今日のジャズ: 7月28日、1958年@ニュージャージー&ノースカロライナ州
July 28, 1958 “Blues Walk”
by Lou Donaldson, Herman Foster, Peck Morrison, Dave Bailey & Ray Barretto
at Van Gelder Studio, Hackensack, NJ for Blue Note (Blues Walk)
アルトサックスのルードナルドソンは、五年前の同日収録曲のモダンジャズの始祖パーカーとほぼ同世代ながら、多いに影響を受けた一人。そのスタイルを踏襲しつつ、パーカーとは異なる90歳で引退するまで息の長い独自の路線を開拓していく。
ソウルに根ざして、ビバップから始まり、ハードバップ、そして新たな領域としての、リズムアンドブルースやファンクとジャズとの融合を展開して息長く新たな音楽ジャンルを築き上げていく。その初期の片鱗が伺えるのが、この曲。
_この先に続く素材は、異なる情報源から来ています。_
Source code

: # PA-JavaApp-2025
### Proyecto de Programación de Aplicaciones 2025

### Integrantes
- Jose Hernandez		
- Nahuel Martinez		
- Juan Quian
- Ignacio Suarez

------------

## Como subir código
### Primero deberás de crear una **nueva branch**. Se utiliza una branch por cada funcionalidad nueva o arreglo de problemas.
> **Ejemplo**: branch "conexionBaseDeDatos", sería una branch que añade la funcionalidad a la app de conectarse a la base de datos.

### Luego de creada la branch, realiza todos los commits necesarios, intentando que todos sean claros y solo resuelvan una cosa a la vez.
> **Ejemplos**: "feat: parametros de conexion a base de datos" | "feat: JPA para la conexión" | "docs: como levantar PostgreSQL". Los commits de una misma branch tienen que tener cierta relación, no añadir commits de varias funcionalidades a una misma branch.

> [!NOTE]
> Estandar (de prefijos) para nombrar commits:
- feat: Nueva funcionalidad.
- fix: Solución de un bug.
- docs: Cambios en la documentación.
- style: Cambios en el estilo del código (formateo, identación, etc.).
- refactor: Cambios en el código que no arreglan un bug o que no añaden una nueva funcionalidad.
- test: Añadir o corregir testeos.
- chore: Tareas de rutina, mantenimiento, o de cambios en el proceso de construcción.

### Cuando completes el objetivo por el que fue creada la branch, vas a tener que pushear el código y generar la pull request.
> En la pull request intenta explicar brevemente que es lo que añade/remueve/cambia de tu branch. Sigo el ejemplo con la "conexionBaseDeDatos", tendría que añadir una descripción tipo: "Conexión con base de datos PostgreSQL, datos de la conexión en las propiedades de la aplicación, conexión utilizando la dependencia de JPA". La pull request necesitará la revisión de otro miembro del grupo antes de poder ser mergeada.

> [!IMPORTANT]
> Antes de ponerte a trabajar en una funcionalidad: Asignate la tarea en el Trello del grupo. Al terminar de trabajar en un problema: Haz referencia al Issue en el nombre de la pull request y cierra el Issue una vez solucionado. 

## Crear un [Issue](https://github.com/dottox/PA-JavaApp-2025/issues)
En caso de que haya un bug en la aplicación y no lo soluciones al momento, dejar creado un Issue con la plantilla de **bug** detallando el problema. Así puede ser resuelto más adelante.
曲名の通り、ブルースのコード進行をジャズ流に仕立て上げる。ここでのアクセントは、6月16日紹介曲にも同じような形で登場しているコンガの名手レイバレット。この頃からジャズ界に登場してラテンジャズの普及と発展に寄与していく。
そのバレットの3:58秒からのドラムの掛け合いが、派手さは無いものの、この曲のハイライトとなっている。
ジャズの聴き方としては、目立たない楽器に耳を澄ますのが多くの場合正解で、ここでは最も地味なベースにノリを合わせると心地良く全体がバランス良く鑑賞できる。
途中から演奏に加わって、ドナルドソンに心憎い相槌を入れ、ゴスペル調のソロを取って盛り上がるピアノのピアノのハーマンフォスターは、13年にわたってドナルドソンに付き添った。演奏からは全く分からないが、盲目で、サイドマンとして掛け合い等で目配せ等の合図が出来ない中でのリーダーの意を汲んだ演奏は、さぞかし息が合っていないと難しいはず。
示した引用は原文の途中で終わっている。